0
votes

I have a simple HTML page asking a user to type in and submit the name of an animal of their choosing. I then have a python function that converts the entered common name of animal to it's scientific name, and what level of taxonomy it was able to convert to.

For example: Panda -> Ailuropoda melanoleuca, species

I need help with the next step, which is taking the output of this first python function, and making a query into a pandas dataframe on Google's BigQuery. Below is a screenshot of the table's preview.

enter image description here

Below here is the snippet off my main.py that inlcudes the query-making function, and the function calls at the bottom:

def make_query(taxon, level):
    project_id = "sentinel-system"

    data_frame = pandas_gbq.read_gbq(
        "SELECT * FROM `animal_database.gbif_occurrence` WHERE species=%s LIMIT 10, (taxon)",
        project_id=project_id,
        index_col=level)

    number_of_images = len(data_frame.index)

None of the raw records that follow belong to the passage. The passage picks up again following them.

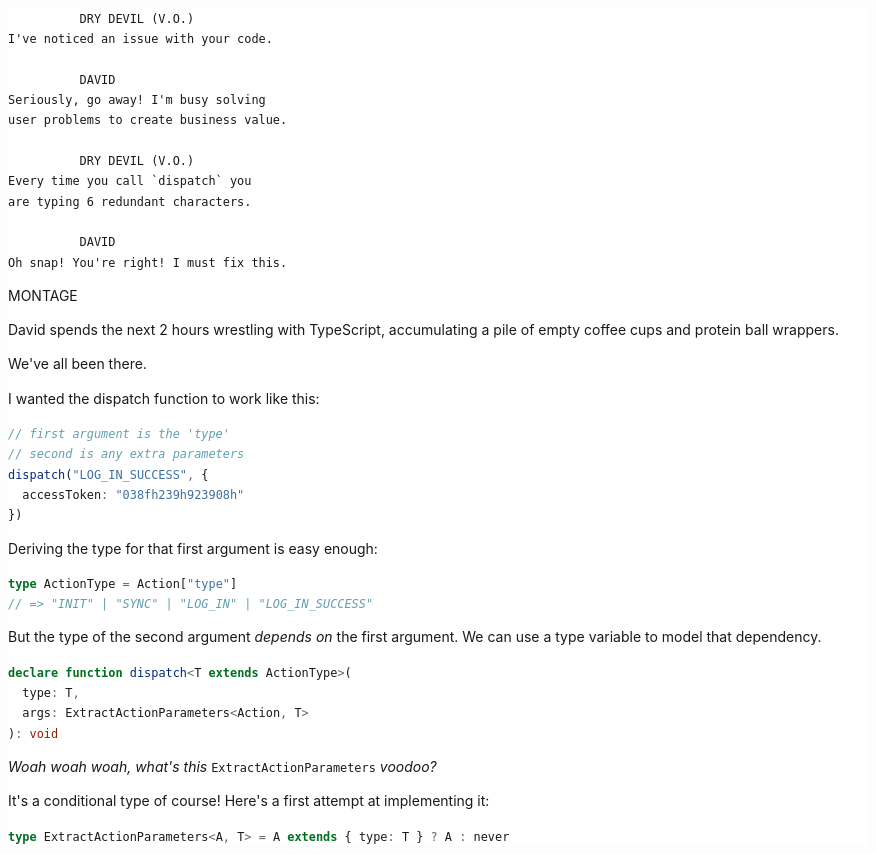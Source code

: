               DRY DEVIL (V.O.)
    I've noticed an issue with your code.

              DAVID
    Seriously, go away! I'm busy solving
    user problems to create business value.

              DRY DEVIL (V.O.)
    Every time you call `dispatch` you
    are typing 6 redundant characters.

              DAVID
    Oh snap! You're right! I must fix this.

MONTAGE

David spends the next 2 hours wrestling
with TypeScript, accumulating a pile of
empty coffee cups and protein ball wrappers.
</pre>

We've all been there.

I wanted the dispatch function to work like this:

```ts
// first argument is the 'type'
// second is any extra parameters
dispatch("LOG_IN_SUCCESS", {
  accessToken: "038fh239h923908h"
})
```

Deriving the type for that first argument is easy enough:

```ts
type ActionType = Action["type"]
// => "INIT" | "SYNC" | "LOG_IN" | "LOG_IN_SUCCESS"
```

But the type of the second argument _depends on_ the first argument. We can use a type variable to model that
dependency.


```ts
declare function dispatch<T extends ActionType>(
  type: T,
  args: ExtractActionParameters<Action, T>
): void
```

_Woah woah woah, what's this_ `ExtractActionParameters` _voodoo?_

It's a conditional type of course! Here's a first attempt at implementing it:

```ts
type ExtractActionParameters<A, T> = A extends { type: T } ? A : never
```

    credentials = service_account.Credentials.from_service_account_file(
        'Sentinel System-a6746634aad2.json')
    pandas_gbq.context.credentials = credentials
    pandas_gbq.context.project = 'sentinel-system'

    if occurrences > 0:
        print('We found %d images of the animal you searched for!' %(number_of_images))
    else:
        print('Sorry, we couldn''t find any images of the animal you searched for.')
    return 0

taxonomy, level = (common_to_sci('Panda'))
name = taxonomy[-1, -1]
print(name)
print(level)

submission_check = (make_query(name, level))

The issue with this function is two-fold. First, the smaller issue is that running main.py currently shows the error

google.api_core.exceptions.BadRequest: 400 Syntax error: Illegal input character "%" at [1:63]

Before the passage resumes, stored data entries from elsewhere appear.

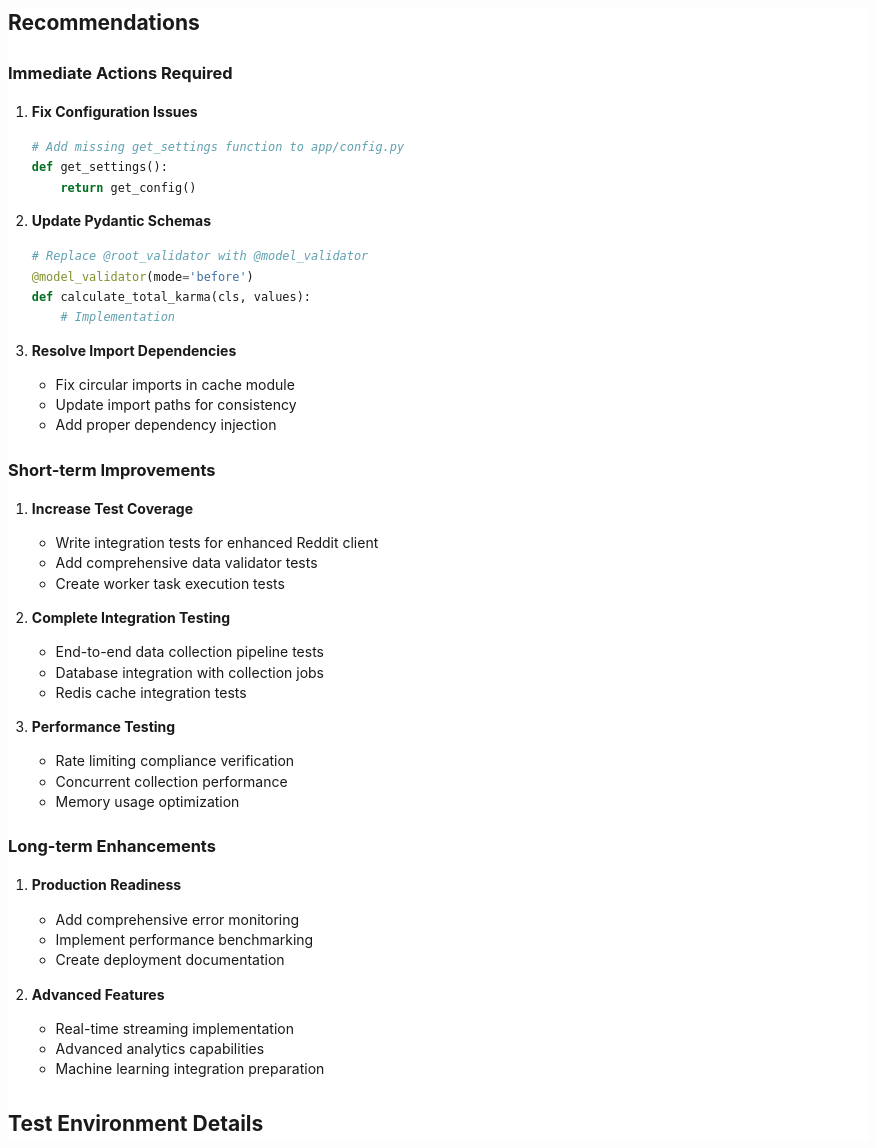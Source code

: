 ## Recommendations

### Immediate Actions Required

1. **Fix Configuration Issues**
   ```python
   # Add missing get_settings function to app/config.py
   def get_settings():
       return get_config()
   ```

2. **Update Pydantic Schemas**
   ```python
   # Replace @root_validator with @model_validator
   @model_validator(mode='before')
   def calculate_total_karma(cls, values):
       # Implementation
   ```

3. **Resolve Import Dependencies**
   - Fix circular imports in cache module
   - Update import paths for consistency
   - Add proper dependency injection

### Short-term Improvements

1. **Increase Test Coverage**
   - Write integration tests for enhanced Reddit client
   - Add comprehensive data validator tests
   - Create worker task execution tests

2. **Complete Integration Testing**
   - End-to-end data collection pipeline tests
   - Database integration with collection jobs
   - Redis cache integration tests

3. **Performance Testing**
   - Rate limiting compliance verification
   - Concurrent collection performance
   - Memory usage optimization

### Long-term Enhancements

1. **Production Readiness**
   - Add comprehensive error monitoring
   - Implement performance benchmarking
   - Create deployment documentation

2. **Advanced Features**
   - Real-time streaming implementation
   - Advanced analytics capabilities
   - Machine learning integration preparation

## Test Environment Details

Where using a python tuple argument is a solution I learned from here, and I'm not sure what this SQL query should look like.

The second, more general issue is, I understand the SQL query needs to reference exactly the same string as is used in a column heading in my BigQuery table. But what if the taxonomy level was not 'species' and was instead 'genus/family/order'? Is there a way to make the SQL query more generalized for cases when 'level' != 'species'?

2

2 Answers

1
votes

After trial and error using @itroulli's answer, reading the documentation they linked, and general tweaking, this was the solution that worked for me.

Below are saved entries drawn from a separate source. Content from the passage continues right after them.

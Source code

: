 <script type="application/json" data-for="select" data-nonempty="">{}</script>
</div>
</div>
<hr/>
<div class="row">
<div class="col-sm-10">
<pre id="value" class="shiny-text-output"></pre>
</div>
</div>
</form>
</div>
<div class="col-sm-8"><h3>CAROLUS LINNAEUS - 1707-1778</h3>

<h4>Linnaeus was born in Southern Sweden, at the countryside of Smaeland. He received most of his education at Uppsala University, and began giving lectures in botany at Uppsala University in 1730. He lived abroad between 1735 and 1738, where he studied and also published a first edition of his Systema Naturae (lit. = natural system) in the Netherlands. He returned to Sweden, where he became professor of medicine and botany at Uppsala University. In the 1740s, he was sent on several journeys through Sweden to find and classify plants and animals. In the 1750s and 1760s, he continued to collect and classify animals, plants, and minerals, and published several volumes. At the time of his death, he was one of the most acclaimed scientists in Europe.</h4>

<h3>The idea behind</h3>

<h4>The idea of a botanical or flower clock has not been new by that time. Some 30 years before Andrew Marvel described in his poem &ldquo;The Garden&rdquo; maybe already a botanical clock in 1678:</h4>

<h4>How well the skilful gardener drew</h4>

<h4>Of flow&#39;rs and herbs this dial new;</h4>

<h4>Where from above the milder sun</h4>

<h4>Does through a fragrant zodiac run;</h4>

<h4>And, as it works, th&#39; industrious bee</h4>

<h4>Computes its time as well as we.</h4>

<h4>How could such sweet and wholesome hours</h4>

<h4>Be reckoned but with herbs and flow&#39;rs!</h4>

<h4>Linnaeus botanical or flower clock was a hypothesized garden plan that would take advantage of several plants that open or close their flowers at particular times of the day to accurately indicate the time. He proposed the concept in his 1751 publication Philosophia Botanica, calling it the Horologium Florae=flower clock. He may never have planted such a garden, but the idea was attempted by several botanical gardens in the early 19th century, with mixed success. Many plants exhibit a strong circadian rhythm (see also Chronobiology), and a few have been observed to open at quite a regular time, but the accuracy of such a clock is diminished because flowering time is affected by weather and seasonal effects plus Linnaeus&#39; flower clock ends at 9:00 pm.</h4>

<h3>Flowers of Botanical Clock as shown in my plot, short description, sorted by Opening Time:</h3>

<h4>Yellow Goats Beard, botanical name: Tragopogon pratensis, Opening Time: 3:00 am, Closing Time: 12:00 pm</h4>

project_id = "sentinel-system"

table = 'animal_database.gbif_occurrence'

query = 'SELECT * FROM {} WHERE {}=\'{}\''.format(table, level, taxon)

data_frame = pandas_gbq.read_gbq(query, project_id=project_id)

Working with the given table, the SQL query searches for the correct column to search through (given by 'level') and under that column, reads for an animal's scientific name given by 'taxon.'

0
votes

According to the BigQuery documentation regarding pandas_gbq, you should use a separate config variable for parameterized queries:

query = "SELECT * FROM `animal_database.gbif_occurrence` WHERE @species=@taxonomy LIMIT 10"

query_config = {
'query': {
    'parameterMode': 'NAMED',
    'queryParameters': [
        {
            'name': 'species',
            'parameterType': {'type': 'STRING'},
            'parameterValue': {'value': level}
        },
        {
            'name': 'taxonomy',
            'parameterType': {'type': 'STRING'},
            'parameterValue': {'value': taxon}
        }
    ]
}
}